_Work task_: The full set of entries needs to be reproduced exactly.

_Information supplied_:
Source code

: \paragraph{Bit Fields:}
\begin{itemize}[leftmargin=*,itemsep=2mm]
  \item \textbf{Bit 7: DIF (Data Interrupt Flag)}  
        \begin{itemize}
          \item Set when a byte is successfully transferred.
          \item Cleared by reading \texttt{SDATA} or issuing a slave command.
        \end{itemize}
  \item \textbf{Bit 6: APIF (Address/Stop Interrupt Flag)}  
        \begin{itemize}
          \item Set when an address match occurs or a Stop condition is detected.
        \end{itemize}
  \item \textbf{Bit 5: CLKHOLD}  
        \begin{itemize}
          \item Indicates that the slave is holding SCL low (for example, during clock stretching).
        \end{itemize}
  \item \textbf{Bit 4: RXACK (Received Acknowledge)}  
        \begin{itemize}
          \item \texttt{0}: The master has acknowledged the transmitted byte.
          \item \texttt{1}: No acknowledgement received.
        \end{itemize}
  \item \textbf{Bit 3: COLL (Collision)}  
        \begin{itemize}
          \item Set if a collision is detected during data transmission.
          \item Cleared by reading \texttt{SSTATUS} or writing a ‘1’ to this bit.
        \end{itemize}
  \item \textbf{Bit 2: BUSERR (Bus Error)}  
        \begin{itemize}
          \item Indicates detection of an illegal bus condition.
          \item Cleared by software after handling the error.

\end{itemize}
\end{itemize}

_Completed task_:
Source code

: \paragraph{Bit Fields:}
\begin{itemize}[leftmargin=*,itemsep=2mm]
  \item \textbf{Bit 7: DIF (Data Interrupt Flag)}  
        \begin{itemize}
          \item Set when a byte is successfully transferred.
          \item Cleared by reading \texttt{SDATA} or issuing a slave command.
        \end{itemize}
  \item \textbf{Bit 6: APIF (Address/Stop Interrupt Flag)}  
        \begin{itemize}
          \item Set when an address match occurs or a Stop condition is detected.
        \end{itemize}
  \item \textbf{Bit 5: CLKHOLD}  
        \begin{itemize}
          \item Indicates that the slave is holding SCL low (for example, during clock stretching).
        \end{itemize}
  \item \textbf{Bit 4: RXACK (Received Acknowledge)}  
        \begin{itemize}
          \item \texttt{0}: The master has acknowledged the transmitted byte.
          \item \texttt{1}: No acknowledgement received.
        \end{itemize}
  \item \textbf{Bit 3: COLL (Collision)}  
        \begin{itemize}
          \item Set if a collision is detected during data transmission.
          \item Cleared by reading \texttt{SSTATUS} or writing a ‘1’ to this bit.
        \end{itemize}
  \item \textbf{Bit 2: BUSERR (Bus Error)}  
        \begin{itemize}
          \item Indicates detection of an illegal bus condition.
          \item Cleared by software after handling the error.

\end{itemize}
\end{itemize}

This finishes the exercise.